* **PROBLEM TO WORK ON**
When a line of the entries contains "cartReducer", please list that line.

Plain-text document sources:
BEGIN

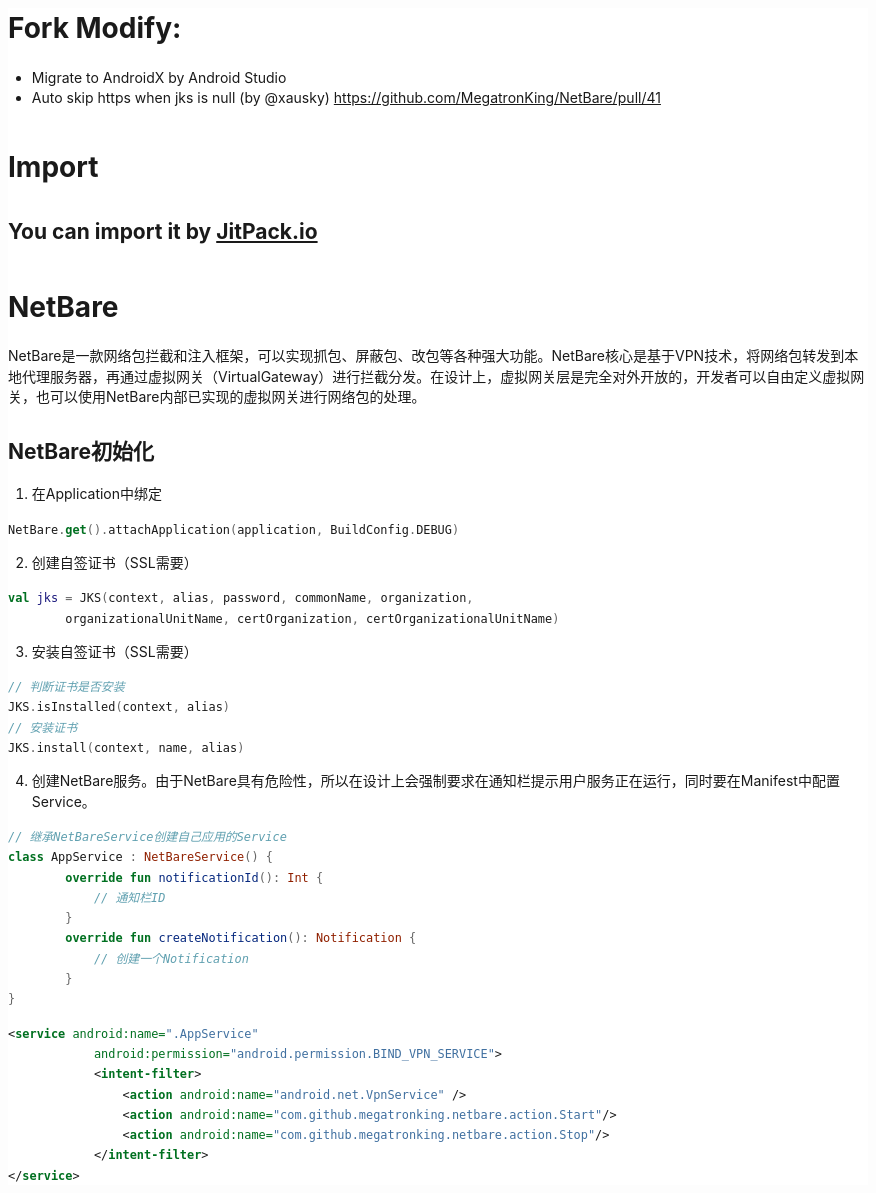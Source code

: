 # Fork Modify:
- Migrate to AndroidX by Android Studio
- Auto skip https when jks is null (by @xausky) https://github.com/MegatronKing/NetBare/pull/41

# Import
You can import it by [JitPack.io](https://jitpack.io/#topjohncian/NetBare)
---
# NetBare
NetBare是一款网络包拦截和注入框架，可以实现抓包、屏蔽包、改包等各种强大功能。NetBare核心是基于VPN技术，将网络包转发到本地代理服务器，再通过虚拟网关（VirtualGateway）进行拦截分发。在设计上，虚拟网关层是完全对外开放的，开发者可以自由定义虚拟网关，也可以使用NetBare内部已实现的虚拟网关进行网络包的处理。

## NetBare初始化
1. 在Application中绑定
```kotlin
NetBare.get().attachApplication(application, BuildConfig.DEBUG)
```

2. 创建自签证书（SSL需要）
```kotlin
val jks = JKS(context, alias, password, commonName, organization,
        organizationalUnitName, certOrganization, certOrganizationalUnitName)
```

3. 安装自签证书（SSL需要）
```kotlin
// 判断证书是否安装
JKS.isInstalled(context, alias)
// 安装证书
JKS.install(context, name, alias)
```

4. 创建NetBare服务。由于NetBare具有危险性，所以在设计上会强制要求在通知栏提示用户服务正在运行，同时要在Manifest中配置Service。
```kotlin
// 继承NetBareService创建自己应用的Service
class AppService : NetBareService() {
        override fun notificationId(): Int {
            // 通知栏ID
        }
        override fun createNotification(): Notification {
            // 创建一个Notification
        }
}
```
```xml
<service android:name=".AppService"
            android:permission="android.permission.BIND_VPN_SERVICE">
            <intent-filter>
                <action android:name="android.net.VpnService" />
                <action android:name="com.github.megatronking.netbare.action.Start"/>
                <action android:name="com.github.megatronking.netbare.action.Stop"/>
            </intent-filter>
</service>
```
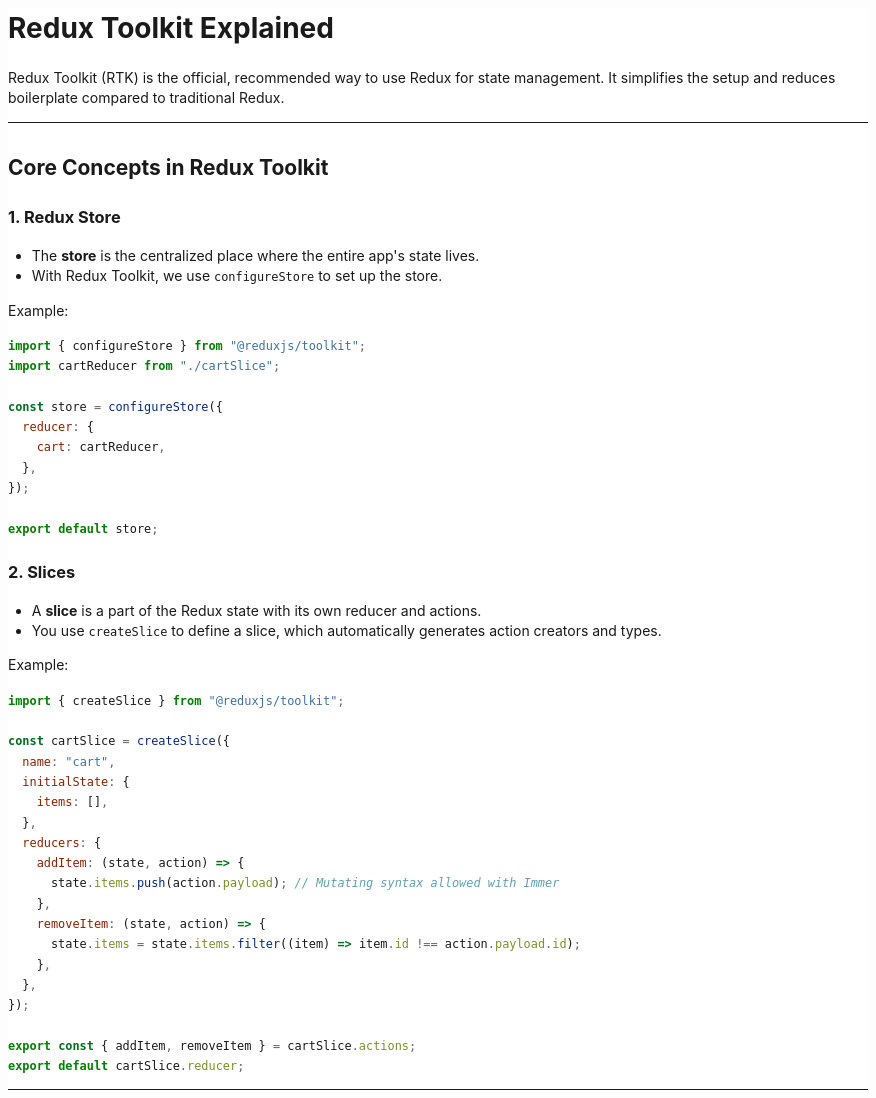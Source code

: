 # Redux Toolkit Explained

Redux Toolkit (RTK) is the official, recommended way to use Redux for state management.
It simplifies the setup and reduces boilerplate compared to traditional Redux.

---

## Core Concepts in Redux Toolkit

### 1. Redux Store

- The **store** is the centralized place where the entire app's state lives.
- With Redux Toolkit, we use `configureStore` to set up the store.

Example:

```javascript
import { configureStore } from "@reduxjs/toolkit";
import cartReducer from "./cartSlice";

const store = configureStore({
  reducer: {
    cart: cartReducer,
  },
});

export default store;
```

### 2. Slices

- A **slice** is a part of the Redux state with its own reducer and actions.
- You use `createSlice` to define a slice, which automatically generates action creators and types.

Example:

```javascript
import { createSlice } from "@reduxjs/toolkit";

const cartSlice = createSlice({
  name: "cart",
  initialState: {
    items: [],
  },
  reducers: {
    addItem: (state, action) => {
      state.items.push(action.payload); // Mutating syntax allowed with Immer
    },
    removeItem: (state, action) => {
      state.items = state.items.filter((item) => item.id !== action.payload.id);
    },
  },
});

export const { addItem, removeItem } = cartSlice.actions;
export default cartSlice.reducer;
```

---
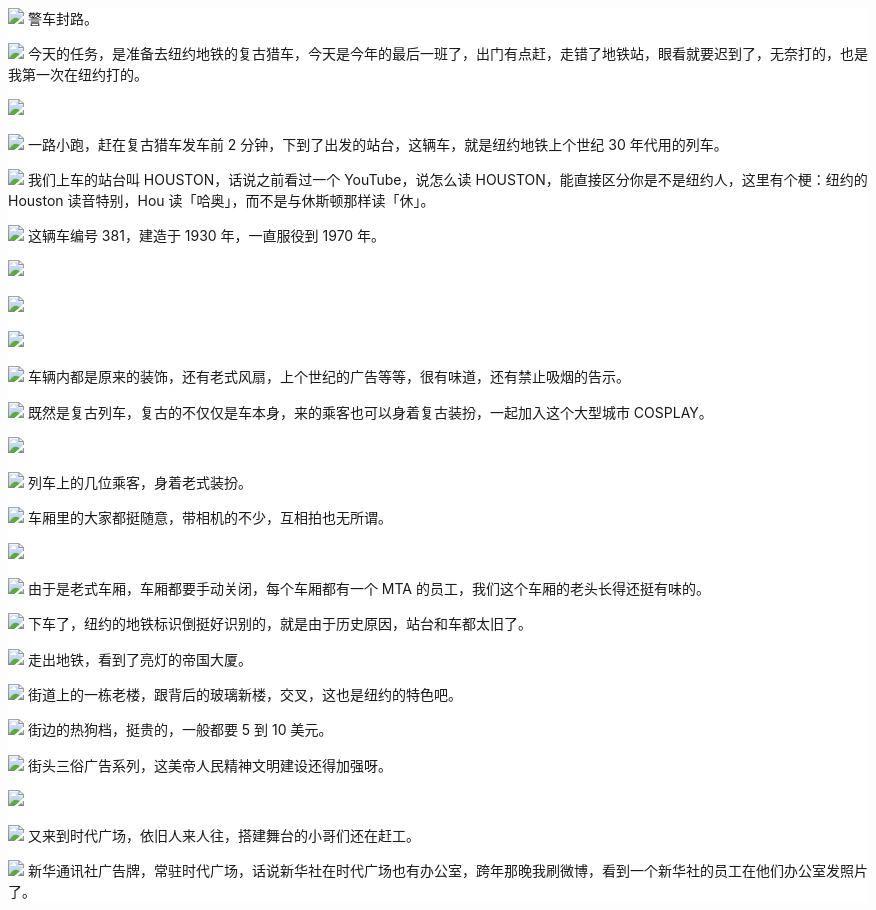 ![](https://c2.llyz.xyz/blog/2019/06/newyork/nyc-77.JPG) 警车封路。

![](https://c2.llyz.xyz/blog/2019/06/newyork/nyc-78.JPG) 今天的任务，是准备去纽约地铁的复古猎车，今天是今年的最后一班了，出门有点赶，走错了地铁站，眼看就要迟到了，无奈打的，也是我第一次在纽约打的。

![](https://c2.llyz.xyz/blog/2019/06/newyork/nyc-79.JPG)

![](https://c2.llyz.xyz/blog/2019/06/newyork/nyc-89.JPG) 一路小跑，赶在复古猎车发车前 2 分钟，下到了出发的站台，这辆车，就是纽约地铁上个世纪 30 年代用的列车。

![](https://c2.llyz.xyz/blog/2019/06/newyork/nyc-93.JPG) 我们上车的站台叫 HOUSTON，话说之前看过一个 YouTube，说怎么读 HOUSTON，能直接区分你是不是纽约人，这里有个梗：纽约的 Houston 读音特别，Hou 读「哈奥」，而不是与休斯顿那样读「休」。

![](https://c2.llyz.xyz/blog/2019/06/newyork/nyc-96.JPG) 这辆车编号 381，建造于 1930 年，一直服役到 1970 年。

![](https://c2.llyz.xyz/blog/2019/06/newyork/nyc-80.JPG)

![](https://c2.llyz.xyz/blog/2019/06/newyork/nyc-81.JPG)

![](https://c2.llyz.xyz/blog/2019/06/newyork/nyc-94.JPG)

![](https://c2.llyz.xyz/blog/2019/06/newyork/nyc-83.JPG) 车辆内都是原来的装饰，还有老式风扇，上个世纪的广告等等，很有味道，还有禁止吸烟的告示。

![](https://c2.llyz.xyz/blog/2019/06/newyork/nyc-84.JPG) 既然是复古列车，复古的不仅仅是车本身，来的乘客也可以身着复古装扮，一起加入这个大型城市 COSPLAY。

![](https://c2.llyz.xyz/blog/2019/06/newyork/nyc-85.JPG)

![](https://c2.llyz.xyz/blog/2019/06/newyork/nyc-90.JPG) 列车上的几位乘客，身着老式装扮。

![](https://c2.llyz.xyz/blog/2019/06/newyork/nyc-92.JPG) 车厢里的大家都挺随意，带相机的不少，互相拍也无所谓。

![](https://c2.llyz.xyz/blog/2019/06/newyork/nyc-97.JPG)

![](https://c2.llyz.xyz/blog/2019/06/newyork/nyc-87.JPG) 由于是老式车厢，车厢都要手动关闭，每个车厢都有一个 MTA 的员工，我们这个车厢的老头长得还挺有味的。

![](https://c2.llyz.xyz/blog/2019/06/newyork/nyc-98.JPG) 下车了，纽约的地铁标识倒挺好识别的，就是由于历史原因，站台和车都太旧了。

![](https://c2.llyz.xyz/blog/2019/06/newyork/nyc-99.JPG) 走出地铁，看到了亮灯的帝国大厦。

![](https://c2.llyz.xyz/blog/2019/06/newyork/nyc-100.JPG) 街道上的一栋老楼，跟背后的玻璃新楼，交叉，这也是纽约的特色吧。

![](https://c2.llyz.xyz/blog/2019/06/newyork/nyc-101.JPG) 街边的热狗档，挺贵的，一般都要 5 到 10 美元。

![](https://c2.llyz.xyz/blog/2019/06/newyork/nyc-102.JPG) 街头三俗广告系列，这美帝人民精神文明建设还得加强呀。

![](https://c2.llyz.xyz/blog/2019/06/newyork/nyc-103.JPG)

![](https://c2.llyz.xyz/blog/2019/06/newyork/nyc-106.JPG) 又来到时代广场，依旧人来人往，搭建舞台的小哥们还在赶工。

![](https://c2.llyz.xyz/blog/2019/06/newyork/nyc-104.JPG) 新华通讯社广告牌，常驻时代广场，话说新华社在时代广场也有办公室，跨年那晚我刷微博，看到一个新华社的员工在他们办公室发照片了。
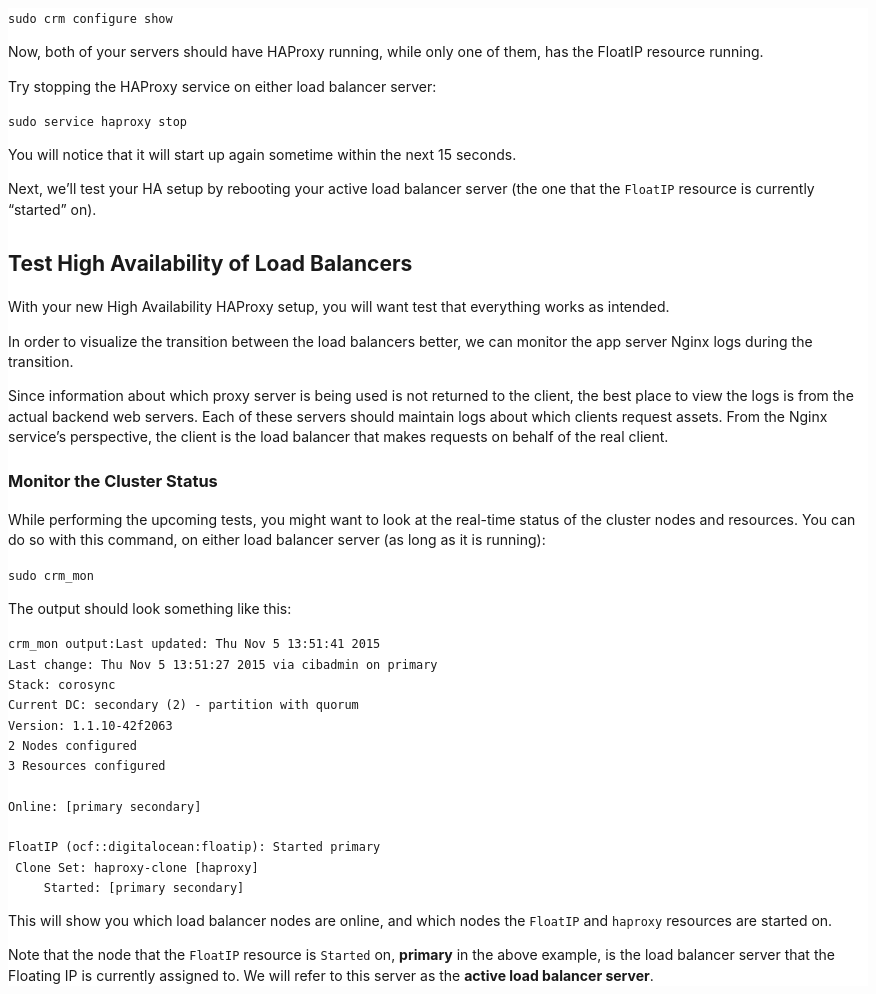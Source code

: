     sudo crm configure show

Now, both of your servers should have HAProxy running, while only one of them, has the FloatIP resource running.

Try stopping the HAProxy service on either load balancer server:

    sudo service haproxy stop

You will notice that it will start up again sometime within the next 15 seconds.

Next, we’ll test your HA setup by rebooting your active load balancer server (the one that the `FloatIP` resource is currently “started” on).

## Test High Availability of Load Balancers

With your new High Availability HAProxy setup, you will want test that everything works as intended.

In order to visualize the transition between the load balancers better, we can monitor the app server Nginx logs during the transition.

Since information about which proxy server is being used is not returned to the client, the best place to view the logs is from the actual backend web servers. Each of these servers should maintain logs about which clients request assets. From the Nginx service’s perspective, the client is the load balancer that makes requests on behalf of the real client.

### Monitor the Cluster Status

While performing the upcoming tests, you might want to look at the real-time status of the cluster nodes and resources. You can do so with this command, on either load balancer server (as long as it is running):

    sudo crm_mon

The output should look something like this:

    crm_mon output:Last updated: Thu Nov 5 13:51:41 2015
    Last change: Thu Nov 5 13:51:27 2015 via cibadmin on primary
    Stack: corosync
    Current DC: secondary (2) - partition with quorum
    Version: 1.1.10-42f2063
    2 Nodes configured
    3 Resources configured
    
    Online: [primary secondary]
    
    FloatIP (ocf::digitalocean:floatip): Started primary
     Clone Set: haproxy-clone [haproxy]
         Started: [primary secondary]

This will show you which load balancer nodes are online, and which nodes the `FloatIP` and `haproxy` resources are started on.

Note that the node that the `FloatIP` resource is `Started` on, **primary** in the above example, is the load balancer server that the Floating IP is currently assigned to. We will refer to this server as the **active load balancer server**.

END

* **EXERCISE SOLUTION**
import cartReducer from "./cartSlice";
    cart: cartReducer,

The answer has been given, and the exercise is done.